One sightseeing business created around the spoonbill is "The Hunting Territory," said Hester. "You hunt for the spoonbills to see them, not to shoot them," he said.

The Taiwanese have become so fond of the bird that its image is going to appear on the country's passports.

SAVE has offered its assistance in drawing up plans to implement its proposals to protect the spoonbill habitat, but Hester said he still worries because the Bin-nan project proposal has not been formally withdrawn.

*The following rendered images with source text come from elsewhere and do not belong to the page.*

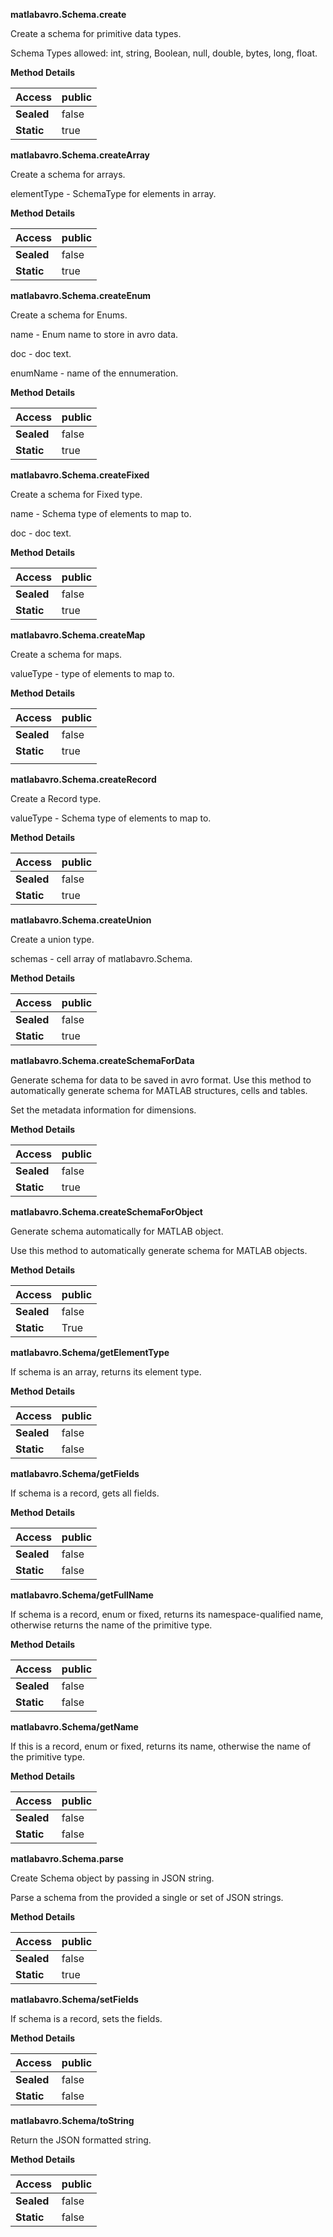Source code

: **matlabavro.Schema.create**

Create a schema for primitive data types.

Schema Types allowed: int, string, Boolean, null, double, bytes, long, float.

**Method Details**

| **Access** | public |
|------------|--------|
| **Sealed** | false  |
| **Static** | true   |

**matlabavro.Schema.createArray**

Create a schema for arrays.

elementType - SchemaType for elements in array.

**Method Details**

| **Access** | public |
|------------|--------|
| **Sealed** | false  |
| **Static** | true   |

**matlabavro.Schema.createEnum**

Create a schema for Enums.

name - Enum name to store in avro data.

doc - doc text.

enumName - name of the ennumeration.

**Method Details**

| **Access** | public |
|------------|--------|
| **Sealed** | false  |
| **Static** | true   |

**matlabavro.Schema.createFixed**

Create a schema for Fixed type.

name - Schema type of elements to map to.

doc - doc text.

**Method Details**

| **Access** | public |
|------------|--------|
| **Sealed** | false  |
| **Static** | true   |

**matlabavro.Schema.createMap**

Create a schema for maps.

valueType - type of elements to map to.

**Method Details**

| **Access** | public |
|------------|--------|
| **Sealed** | false  |
| **Static** | true   |
|            |        |

**matlabavro.Schema.createRecord**

Create a Record type.

valueType - Schema type of elements to map to.

**Method Details**

| **Access** | public |
|------------|--------|
| **Sealed** | false  |
| **Static** | true   |

**matlabavro.Schema.createUnion**

Create a union type.

schemas - cell array of matlabavro.Schema.

**Method Details**

| **Access** | public |
|------------|--------|
| **Sealed** | false  |
| **Static** | true   |

**matlabavro.Schema.createSchemaForData**

Generate schema for data to be saved in avro format. Use this method to
automatically generate schema for MATLAB structures, cells and tables.

Set the metadata information for dimensions.

**Method Details**

| **Access** | public |
|------------|--------|
| **Sealed** | false  |
| **Static** | true   |

**matlabavro.Schema.createSchemaForObject**

Generate schema automatically for MATLAB object.

Use this method to automatically generate schema for MATLAB objects.

**Method Details**

| **Access** | public |
|------------|--------|
| **Sealed** | false  |
| **Static** | True   |

**matlabavro.Schema/getElementType**

If schema is an array, returns its element type.

**Method Details**

| **Access** | public |
|------------|--------|
| **Sealed** | false  |
| **Static** | false  |

**matlabavro.Schema/getFields**

If schema is a record, gets all fields.

**Method Details**

| **Access** | public |
|------------|--------|
| **Sealed** | false  |
| **Static** | false  |

**matlabavro.Schema/getFullName**

If schema is a record, enum or fixed, returns its namespace-qualified name,
otherwise returns the name of the primitive type.

**Method Details**

| **Access** | public |
|------------|--------|
| **Sealed** | false  |
| **Static** | false  |

**matlabavro.Schema/getName**

If this is a record, enum or fixed, returns its name, otherwise the name of the
primitive type.

**Method Details**

| **Access** | public |
|------------|--------|
| **Sealed** | false  |
| **Static** | false  |

**matlabavro.Schema.parse**

Create Schema object by passing in JSON string.

Parse a schema from the provided a single or set of JSON strings.

**Method Details**

| **Access** | public |
|------------|--------|
| **Sealed** | false  |
| **Static** | true   |

**matlabavro.Schema/setFields**

If schema is a record, sets the fields.

**Method Details**

| **Access** | public |
|------------|--------|
| **Sealed** | false  |
| **Static** | false  |

**matlabavro.Schema/toString**

Return the JSON formatted string.

**Method Details**

| **Access** | public |
|------------|--------|
| **Sealed** | false  |
| **Static** | false  |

In addition, a student at National Taiwan University surveyed residents for a thesis, reporting that most think ecotourism could coexist with Bin-nan. Many birdwatchers see the spoonbill in its relatively small daytime nesting area and don't appreciate the additional space the bird needs for its nocturnal foraging and feeding, Hester said. "They don't make the connection," he said.
So, while Hester is gratified by the "Little Engine That Could" award, he's nevertheless foresees a long, hard road for SAVE to travel before the spoonbill's future is secure.

"We could have generations of Berkeley students who can say, 'Oh, yeah, my grandfather worked to save the spoonbill, too,'" he said.